「あの支店長のおどしは許せません!」
前回の続きです。
銀行交渉は、借りることばかりではありません。
返すための交渉も、あるのです。
が、借りるよりも返す交渉のほうが、
数倍大きなエネルギーが必要、という事が多いのです。
ある会社が、
融資条件の悪いA銀行へ、一気に返済する準備を整えていました。
借入総額は約1億円でした。
しかし、銀行からの先手交渉と陽動作戦にムカっときた後継者が、
こちらの手の内を明かしてしまいました。
その結果、長期借入残高を2千万円残す、とういうことで、
A銀行との交渉を一旦は終えました。
しかし、本当は全額返済したいのです。
後継者は、支店長から受けた、おどしまがいの言葉に、
納得いかない様子でした。
“とりあえず2千万円残すことでOKしましたが、
あの支店長のおどしは許せません!”
“じゃあ、しばらく安心させて、
もう、何も言わずに振り込んでください。

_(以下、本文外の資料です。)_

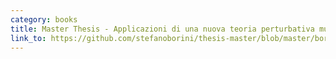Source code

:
 ```yaml
---
category: books
title: Master Thesis - Applicazioni di una nuova teoria perturbativa multireference allo studio dello stato fondamentale e degli stati eccitati di molecole di medie dimensioni
link_to: https://github.com/stefanoborini/thesis-master/blob/master/borini-master-thesis.pdf
---
```



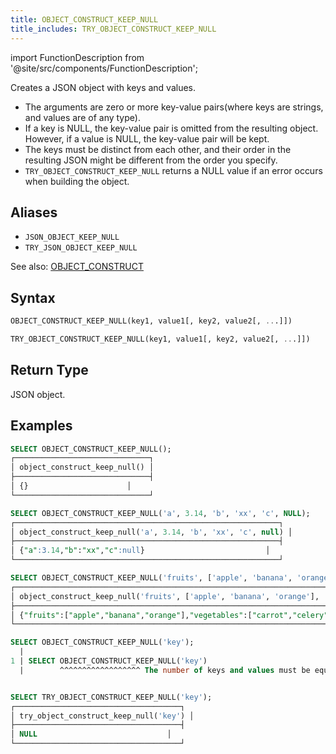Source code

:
 ```yaml
---
title: OBJECT_CONSTRUCT_KEEP_NULL
title_includes: TRY_OBJECT_CONSTRUCT_KEEP_NULL
---
```

import FunctionDescription from '@site/src/components/FunctionDescription';

<FunctionDescription description="Introduced or updated: v1.2.762"/>

Creates a JSON object with keys and values.

- The arguments are zero or more key-value pairs(where keys are strings, and values are of any type).
- If a key is NULL, the key-value pair is omitted from the resulting object. However, if a value is NULL, the key-value pair will be kept.
- The keys must be distinct from each other, and their order in the resulting JSON might be different from the order you specify.
- `TRY_OBJECT_CONSTRUCT_KEEP_NULL` returns a NULL value if an error occurs when building the object.

## Aliases

- `JSON_OBJECT_KEEP_NULL`
- `TRY_JSON_OBJECT_KEEP_NULL`

See also: [OBJECT_CONSTRUCT](object-construct.md)

## Syntax

```sql
OBJECT_CONSTRUCT_KEEP_NULL(key1, value1[, key2, value2[, ...]])

TRY_OBJECT_CONSTRUCT_KEEP_NULL(key1, value1[, key2, value2[, ...]])
```

## Return Type

JSON object.

## Examples

```sql
SELECT OBJECT_CONSTRUCT_KEEP_NULL();
┌──────────────────────────────┐
│ object_construct_keep_null() │
├──────────────────────────────┤
│ {}                      │
└──────────────────────────────┘

SELECT OBJECT_CONSTRUCT_KEEP_NULL('a', 3.14, 'b', 'xx', 'c', NULL);
┌───────────────────────────────────────────────────────────┐
│ object_construct_keep_null('a', 3.14, 'b', 'xx', 'c', null) │
├───────────────────────────────────────────────────────────┤
│ {"a":3.14,"b":"xx","c":null}                           │
└───────────────────────────────────────────────────────────┘

SELECT OBJECT_CONSTRUCT_KEEP_NULL('fruits', ['apple', 'banana', 'orange'], 'vegetables', ['carrot', 'celery']);
┌───────────────────────────────────────────────────────────────────────────────────────────────────────┐
│ object_construct_keep_null('fruits', ['apple', 'banana', 'orange'], 'vegetables', ['carrot', 'celery']) │
├───────────────────────────────────────────────────────────────────────────────────────────────────────┤
│ {"fruits":["apple","banana","orange"],"vegetables":["carrot","celery"]}                            │
└───────────────────────────────────────────────────────────────────────────────────────────────────────┘

SELECT OBJECT_CONSTRUCT_KEEP_NULL('key');
  |
1 | SELECT OBJECT_CONSTRUCT_KEEP_NULL('key')
  |        ^^^^^^^^^^^^^^^^^^ The number of keys and values must be equal while evaluating function `object_construct_keep_null('key')`


SELECT TRY_OBJECT_CONSTRUCT_KEEP_NULL('key');
┌─────────────────────────────────────┐
│ try_object_construct_keep_null('key') │
├─────────────────────────────────────┤
│ NULL                             │
└─────────────────────────────────────┘
```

”
“ですよね!私もそうしたいと思ってました!”
“あの支店長は今、独断で融資した短期借入金を回収できたことで、
自分の身を守れた、と安心してますよ。”
“そうですね。それに、
2千万円残しましたが、どう考えても、
あの支店長の言うとおりにする義理は、何もないんですよ。”
自己資本比率が30%を超えているのに、
金利は高い、担保・個人保証はとられる、
おまけに保証協会まで入らされる。
後継者は、自社の条件と他社事例の乖離を知るほどに、
銀行にいいようにされていたことを、痛感したのです。
支店長も担当も、間もなく異動に…
で、1ケ月を経過した後、
借入残金を一気に口座に振り込みました。
当然、支店長から電話が入りました。
“これは、どういうことですか?”
“まとまった資金が入ったので、借入残高を精算してください。”
“長期はそのまま継続するはずでしたよね?”
“資金繰りの状況が変わりましたから。”
“それなら先に、相談していただかないと・・・。”
“相談したら、返せないじゃないですか!”
というやりとりがあり、A銀行への全額返済を終えました。
後継者は当初、次のような心配をしていました。
“何も言わずに返済したら、その後、
まったく貸してくれないんじゃないですか?”
私はこう言いました。
“あんな銀行から、借りなくてもいいじゃないですか?
それに、銀行には異動があります。
人が変われば、そんなことは関係なく、
借りてください!って、すぐに来ますよ。”
ドラマ「半沢直樹」にあったとおり、
銀行員にとって、人事がすべてです。
それは今も変わりません、
自らの人事のためなら、
過去のことなどおかまいなし、なのです。
案の定、A銀行の支店長も担当も、間もなく異動になりました。
その会社には、今は別の担当が営業にきています。
“いろいろあったようですが、今後ともよろしくお願いいたします。”
後継者は言いました。
“おっしゃるとおりでした。あんなことのあとなのに、挨拶にきましたよ!”
“でしょう。こちらも根には持たず、
条件がよければまた、取り引きすればいいんですよ。”
“おかげさまで、
ちょっとは銀行交渉がわかったような気がします。”
と、その後継者は、笑顔を見せてくれました。